Input records Start Marker

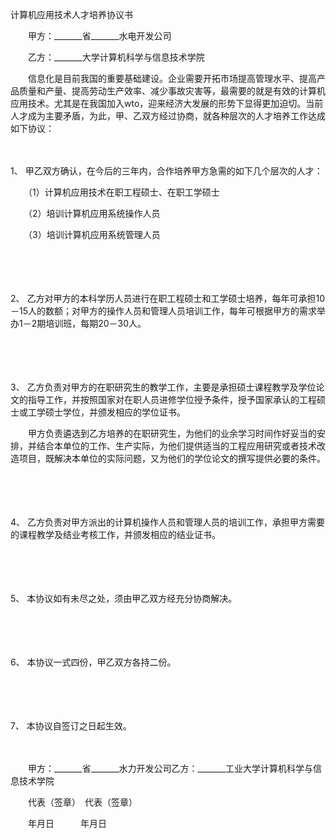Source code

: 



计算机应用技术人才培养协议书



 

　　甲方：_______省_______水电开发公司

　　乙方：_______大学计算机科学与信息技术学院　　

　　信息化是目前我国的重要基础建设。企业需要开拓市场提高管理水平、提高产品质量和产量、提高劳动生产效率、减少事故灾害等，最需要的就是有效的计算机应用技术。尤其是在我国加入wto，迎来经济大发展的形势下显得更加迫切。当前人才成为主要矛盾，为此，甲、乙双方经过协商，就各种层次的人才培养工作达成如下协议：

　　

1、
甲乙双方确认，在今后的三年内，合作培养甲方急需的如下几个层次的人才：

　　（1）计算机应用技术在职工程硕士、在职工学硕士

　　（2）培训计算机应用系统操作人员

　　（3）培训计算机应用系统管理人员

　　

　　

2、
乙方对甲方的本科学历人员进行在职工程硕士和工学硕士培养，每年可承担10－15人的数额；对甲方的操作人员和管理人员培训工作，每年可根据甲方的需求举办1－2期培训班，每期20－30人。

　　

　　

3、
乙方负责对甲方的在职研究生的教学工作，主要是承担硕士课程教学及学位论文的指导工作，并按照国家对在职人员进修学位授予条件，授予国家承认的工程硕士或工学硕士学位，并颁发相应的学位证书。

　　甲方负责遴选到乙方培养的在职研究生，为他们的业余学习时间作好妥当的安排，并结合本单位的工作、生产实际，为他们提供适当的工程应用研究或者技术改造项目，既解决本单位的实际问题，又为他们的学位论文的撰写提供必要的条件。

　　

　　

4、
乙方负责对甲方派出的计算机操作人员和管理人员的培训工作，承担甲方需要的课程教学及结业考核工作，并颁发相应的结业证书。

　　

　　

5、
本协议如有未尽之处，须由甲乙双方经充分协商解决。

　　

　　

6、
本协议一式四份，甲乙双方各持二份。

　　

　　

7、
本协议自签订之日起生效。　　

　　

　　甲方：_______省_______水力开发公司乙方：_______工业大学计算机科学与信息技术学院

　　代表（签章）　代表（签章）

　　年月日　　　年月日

Input records End Marker
Input records Start Marker

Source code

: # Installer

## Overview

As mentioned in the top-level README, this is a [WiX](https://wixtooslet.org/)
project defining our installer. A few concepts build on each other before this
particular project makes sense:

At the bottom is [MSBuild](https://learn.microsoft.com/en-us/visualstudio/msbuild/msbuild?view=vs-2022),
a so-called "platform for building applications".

Input records End Marker
Input records Start Marker

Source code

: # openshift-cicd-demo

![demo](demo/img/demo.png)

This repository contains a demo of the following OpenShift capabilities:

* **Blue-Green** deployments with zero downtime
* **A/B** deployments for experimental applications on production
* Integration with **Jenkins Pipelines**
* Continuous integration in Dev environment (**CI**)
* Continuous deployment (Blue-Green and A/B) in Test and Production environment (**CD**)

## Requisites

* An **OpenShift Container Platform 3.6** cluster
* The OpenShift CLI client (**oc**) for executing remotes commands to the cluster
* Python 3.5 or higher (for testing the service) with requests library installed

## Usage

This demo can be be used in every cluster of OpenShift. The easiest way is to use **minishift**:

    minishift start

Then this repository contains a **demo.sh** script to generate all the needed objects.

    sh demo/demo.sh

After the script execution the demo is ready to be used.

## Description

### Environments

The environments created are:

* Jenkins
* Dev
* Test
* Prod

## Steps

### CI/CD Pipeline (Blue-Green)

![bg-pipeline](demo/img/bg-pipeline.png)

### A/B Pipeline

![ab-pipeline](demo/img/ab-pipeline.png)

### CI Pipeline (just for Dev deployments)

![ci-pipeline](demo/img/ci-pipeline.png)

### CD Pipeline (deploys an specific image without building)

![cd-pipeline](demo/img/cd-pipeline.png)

Input records End Marker

» **Instructions for the task**
Check each line above for "minishift" and return the ones that have it.

» **Solution for this problem**
This demo can be be used in every cluster of OpenShift. The easiest way is to use **minishift**:
    minishift start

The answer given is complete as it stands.